Firing up the KTM with the electric start button or the kick-starter is easy and quick. Not much time is needed on the choke for warm up and the throttle response is crisp and snappy after the first blubbery clean out rev. On the trail power comes on strong off the bottom and spins up quickly. Even down in the lowest rev ranges, the XC-W doesn’t fall on its face. On the flip side, however, the strong power profile in the mid and top does make for more work when the trail gets tight or slippery.
“KTM’s engine package in my opinion feels like a motocrosser,” says our Associate Editor, Frankie Garcia. “It has a ton of power, but just spins and fights for traction especially in the drier terrain we rode in.”
Because of the snappy engine character that revs quickly, our team rated in just behind the Beta. The power profile can be mellowed out via electrical plug that is either open or closed, but we ran all of the bikes in the most aggressive mode. KTM even offers a handlebar mounted accessory switch for jumping between maps on the fly.
Other excellent features on the KTM include the always precise and smooth Brembo hydraulic clutch actuation mated to a new Damped Diaphragm Steel clutch. The DDS clutch has an outer hub and primary gear that is machined from a single piece of steel. This allows for a more reliable system that uses thinner plates while a diaphragm spring dampens the hub for increased durability. It all translates to the usual buttery lever pull that we’ve come to expect from KTM.

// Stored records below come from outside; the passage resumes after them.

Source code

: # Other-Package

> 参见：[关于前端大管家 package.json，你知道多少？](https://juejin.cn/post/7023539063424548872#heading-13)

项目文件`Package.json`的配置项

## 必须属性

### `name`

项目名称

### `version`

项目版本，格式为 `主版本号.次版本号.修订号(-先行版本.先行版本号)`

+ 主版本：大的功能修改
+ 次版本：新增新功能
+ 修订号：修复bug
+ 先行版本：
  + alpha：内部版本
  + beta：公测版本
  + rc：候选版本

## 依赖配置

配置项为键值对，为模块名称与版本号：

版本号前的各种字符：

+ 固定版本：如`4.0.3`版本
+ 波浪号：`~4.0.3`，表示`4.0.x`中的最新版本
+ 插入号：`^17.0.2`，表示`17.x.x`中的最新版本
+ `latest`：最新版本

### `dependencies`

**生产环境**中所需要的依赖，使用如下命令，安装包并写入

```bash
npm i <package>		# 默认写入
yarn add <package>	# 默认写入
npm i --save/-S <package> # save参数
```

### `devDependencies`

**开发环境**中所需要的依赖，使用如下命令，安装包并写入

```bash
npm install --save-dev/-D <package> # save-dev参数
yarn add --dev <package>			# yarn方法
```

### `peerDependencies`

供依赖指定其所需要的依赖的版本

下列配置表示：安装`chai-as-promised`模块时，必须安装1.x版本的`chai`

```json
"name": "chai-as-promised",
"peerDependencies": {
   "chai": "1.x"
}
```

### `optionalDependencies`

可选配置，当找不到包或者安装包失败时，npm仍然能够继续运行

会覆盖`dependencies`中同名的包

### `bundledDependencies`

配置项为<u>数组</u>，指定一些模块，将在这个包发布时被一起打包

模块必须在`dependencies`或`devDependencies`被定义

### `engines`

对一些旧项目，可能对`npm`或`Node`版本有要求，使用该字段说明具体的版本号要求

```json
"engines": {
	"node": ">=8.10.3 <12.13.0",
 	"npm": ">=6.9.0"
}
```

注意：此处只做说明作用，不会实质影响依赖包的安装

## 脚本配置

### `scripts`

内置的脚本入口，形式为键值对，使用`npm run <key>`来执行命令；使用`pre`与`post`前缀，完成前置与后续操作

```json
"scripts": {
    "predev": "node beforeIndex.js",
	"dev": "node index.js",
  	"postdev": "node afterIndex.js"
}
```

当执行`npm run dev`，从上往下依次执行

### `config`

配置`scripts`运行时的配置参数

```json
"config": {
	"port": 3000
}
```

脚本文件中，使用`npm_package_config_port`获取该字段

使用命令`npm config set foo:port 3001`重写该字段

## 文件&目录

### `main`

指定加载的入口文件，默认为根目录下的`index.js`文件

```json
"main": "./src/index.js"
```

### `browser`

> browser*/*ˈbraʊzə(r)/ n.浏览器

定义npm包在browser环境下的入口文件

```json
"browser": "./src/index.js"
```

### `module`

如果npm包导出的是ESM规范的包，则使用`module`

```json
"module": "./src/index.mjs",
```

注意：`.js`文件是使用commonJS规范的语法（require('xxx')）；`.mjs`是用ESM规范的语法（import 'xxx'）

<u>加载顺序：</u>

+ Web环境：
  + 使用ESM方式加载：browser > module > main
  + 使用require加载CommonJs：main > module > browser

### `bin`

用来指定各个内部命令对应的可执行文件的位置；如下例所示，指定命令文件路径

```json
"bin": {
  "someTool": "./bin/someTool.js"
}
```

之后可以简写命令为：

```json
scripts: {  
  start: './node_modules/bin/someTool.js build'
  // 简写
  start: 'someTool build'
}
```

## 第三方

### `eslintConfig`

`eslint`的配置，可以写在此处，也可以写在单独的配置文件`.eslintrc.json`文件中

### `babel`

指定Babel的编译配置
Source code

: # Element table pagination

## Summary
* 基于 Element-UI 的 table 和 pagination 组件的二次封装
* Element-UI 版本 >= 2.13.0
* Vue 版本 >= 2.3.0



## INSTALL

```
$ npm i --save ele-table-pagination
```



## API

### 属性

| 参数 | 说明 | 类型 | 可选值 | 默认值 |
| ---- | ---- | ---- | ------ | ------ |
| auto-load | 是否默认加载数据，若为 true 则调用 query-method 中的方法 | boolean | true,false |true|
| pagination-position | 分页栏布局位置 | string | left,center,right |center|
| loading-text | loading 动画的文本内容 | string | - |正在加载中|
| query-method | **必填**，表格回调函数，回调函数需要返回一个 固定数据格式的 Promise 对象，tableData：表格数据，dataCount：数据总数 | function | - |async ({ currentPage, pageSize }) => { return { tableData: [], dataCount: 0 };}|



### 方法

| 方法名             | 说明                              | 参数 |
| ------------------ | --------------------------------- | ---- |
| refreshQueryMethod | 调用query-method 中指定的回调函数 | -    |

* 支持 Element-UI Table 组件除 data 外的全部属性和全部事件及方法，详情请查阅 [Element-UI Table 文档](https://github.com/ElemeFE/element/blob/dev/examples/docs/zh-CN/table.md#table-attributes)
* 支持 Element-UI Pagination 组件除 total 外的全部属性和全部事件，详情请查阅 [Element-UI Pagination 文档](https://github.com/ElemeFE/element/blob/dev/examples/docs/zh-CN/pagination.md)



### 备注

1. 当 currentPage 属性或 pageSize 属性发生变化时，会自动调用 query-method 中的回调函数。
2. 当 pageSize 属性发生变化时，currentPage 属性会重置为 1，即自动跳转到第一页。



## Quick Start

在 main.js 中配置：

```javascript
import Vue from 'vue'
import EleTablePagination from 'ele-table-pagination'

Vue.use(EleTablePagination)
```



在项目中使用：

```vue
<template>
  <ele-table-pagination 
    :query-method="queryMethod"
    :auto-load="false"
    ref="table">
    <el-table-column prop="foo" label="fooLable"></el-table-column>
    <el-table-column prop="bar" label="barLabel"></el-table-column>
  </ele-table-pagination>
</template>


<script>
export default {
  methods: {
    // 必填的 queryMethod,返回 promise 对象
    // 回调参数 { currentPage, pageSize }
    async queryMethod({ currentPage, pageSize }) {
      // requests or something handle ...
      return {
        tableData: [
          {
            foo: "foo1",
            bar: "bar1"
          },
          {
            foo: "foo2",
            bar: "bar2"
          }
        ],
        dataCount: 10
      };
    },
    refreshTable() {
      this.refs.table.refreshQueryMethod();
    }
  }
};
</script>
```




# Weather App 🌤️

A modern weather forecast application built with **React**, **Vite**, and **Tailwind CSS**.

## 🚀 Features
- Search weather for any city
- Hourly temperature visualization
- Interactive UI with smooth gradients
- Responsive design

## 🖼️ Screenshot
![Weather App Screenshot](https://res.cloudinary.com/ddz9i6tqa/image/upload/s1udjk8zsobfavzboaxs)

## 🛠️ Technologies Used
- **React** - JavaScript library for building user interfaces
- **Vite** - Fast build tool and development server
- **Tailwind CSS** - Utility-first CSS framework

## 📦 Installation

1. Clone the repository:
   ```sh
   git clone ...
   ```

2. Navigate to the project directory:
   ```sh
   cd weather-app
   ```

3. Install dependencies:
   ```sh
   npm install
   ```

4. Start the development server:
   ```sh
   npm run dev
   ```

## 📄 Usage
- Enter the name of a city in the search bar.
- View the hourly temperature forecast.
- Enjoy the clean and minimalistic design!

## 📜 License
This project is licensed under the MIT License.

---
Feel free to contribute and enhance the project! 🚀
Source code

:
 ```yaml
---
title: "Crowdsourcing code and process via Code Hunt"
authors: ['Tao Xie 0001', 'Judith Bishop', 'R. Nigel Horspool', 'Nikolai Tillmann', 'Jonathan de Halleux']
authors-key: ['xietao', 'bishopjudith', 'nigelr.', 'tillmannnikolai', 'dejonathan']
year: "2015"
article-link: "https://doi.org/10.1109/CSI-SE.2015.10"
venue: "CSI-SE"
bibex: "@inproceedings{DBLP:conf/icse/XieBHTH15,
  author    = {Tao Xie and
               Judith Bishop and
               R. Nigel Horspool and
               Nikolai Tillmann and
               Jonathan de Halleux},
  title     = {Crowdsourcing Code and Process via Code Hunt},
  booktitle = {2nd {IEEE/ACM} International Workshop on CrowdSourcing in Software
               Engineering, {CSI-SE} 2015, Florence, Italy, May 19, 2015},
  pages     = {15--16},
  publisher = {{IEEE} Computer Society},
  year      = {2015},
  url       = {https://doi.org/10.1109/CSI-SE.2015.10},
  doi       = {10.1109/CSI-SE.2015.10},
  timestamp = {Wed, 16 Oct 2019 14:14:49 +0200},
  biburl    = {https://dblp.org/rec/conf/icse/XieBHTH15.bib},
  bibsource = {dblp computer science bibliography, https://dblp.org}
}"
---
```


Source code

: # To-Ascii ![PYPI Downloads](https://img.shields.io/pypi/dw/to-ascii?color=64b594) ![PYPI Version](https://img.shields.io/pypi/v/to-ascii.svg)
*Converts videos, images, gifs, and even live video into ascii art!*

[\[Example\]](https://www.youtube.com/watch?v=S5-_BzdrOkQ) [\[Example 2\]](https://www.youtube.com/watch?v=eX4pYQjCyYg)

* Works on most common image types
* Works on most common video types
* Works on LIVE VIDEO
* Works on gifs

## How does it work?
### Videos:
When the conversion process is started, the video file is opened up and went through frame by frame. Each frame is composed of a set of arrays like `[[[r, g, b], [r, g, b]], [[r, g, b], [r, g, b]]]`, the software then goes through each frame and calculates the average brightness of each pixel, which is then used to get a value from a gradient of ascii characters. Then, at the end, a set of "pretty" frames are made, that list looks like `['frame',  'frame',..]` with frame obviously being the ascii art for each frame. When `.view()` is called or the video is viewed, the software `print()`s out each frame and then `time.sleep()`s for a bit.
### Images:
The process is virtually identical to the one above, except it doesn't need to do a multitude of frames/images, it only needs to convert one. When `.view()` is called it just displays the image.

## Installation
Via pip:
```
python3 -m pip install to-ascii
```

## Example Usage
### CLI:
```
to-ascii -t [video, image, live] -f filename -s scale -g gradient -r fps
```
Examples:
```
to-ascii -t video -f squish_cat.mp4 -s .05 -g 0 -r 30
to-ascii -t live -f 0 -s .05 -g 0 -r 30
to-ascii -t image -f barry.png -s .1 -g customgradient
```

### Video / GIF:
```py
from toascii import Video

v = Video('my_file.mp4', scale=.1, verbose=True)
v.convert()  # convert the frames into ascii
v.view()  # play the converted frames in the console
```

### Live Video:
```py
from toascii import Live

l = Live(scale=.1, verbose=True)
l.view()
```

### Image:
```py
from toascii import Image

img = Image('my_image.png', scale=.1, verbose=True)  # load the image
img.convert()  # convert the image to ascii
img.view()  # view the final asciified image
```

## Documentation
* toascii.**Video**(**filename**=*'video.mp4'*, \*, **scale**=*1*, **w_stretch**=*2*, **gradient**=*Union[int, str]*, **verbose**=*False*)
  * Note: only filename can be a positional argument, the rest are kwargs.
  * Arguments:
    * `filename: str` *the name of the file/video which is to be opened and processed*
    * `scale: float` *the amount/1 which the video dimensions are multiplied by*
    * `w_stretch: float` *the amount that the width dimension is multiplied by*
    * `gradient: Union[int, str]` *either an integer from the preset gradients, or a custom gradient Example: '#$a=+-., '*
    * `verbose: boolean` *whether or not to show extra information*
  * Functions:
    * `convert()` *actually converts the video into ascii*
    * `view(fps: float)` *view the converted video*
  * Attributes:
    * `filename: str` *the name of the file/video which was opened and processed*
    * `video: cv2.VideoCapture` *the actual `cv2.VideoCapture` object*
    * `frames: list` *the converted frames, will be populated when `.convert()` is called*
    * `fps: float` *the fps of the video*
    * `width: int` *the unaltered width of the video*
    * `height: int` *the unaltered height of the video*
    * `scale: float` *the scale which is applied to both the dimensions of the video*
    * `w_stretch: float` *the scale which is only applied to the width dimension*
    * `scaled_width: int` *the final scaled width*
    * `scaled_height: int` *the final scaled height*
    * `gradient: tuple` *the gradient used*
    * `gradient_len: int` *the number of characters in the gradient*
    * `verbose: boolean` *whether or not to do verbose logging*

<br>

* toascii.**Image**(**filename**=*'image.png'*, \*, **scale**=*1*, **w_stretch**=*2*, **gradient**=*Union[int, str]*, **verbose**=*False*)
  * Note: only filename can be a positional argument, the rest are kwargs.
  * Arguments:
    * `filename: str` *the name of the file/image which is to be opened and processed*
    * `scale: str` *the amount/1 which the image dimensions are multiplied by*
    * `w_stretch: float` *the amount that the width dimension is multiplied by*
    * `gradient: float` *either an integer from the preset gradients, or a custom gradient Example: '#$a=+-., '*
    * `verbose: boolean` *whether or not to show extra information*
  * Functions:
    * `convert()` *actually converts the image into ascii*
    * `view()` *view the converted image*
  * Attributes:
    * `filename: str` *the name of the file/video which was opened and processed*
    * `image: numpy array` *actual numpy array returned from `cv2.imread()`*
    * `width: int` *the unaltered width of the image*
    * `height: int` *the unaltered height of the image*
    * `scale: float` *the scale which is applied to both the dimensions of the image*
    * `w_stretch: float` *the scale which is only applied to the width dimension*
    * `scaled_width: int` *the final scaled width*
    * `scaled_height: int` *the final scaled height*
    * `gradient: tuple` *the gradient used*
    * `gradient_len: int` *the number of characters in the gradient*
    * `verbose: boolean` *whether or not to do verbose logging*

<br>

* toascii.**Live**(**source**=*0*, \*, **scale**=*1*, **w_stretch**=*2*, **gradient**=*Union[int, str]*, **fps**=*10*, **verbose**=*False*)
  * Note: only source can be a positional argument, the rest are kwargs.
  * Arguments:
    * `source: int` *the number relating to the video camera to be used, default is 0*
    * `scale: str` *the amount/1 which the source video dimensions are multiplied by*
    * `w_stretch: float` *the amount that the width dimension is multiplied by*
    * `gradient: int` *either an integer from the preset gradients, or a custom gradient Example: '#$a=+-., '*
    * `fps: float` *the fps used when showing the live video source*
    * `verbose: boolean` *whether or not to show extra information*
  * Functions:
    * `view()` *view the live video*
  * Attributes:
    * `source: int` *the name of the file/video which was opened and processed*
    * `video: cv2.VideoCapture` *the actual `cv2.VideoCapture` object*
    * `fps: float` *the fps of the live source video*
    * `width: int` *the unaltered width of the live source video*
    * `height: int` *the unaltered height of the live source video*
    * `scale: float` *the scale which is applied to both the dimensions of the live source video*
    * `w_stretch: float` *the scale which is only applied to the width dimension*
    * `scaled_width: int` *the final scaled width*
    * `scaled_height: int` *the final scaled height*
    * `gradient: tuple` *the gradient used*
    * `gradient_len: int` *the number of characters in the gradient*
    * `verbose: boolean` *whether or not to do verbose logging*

Suspension duties on the 250 XC-W are handled by a 48mm WP upside-down fork and a WP PDS rear shock that have both been tuned specifically for the XC-W rather than running the same valving and spring rates as on the XC model. The MotoUSA crew deems the KTM to be on the stiffer side of the spectrum in comparison to its rivals. This is great for pounding through whoops or airing it out, but it is a tiring ride in the small choppy sections or in the rocks. The bike liked to deflect a bit if the rider wasn’t 100% committed to pounding through obstacles.
“A stiffer set-up Enduro may talk to your hands and feet the best, but this makes for a tiresome body after multi-day rides,” explains our local guide Brian Steeves. “Having a few more plush inches at the top of the stroke would have made the ride a lot more friendly.”
In the handling department the 250 XC-W is a scalpel, but we all know when you play with sharp instruments you need to be careful. The stiffness of the suspension makes for a quick turning bike when the traction is there to compress the fork, but if the trail was loose the front would push wide or knife depending on the throttle application. Changing direction is lightening quick, but with that quickness comes some nervousness when hustling. If you are a rider that likes to be kept on your toes the KTM is for you; attention is paramount to keeping the XC-W on line.
Just like its close cousin the Husaberg, the 250 XC-W, has a tallish 37.8-ich seat height. Shorter inseams will be challenged to get both feet down on uneven ground. On the move, the tall seat makes for a roomy cockpit that makes the transition from sitting to standing easy. The tall bars also work well for standing up and doing work, but they do feel a bit ape-hanger-like when seated. Even so, the bend is excellent and gives tons of leverage to muscle the bike around in the trees and brush.
KTM is the king of braking in the off-road world thanks to its top-shelf Brembo set up. Initial bite is strong but controllable, with the feel and modulation first rate. Every manufacturer really needs to take notes from Team Orange in this arena.
At the end of the trail it became apparent that we liked the KTM just a little bit less than the Beta and Husaberg. The slightly nervous feel and snappy powerband has us just too on-edge for all-day shredding. There were more situations that you found yourself fighting the Katoom, than the other two. These three bikes are very close in every category, but the 2013 KTM 250 XC-W has just a few more faults than the others. It’s a great bike in an even greater class of 2013. Think of it as the salutatorian rather than the valedictorian.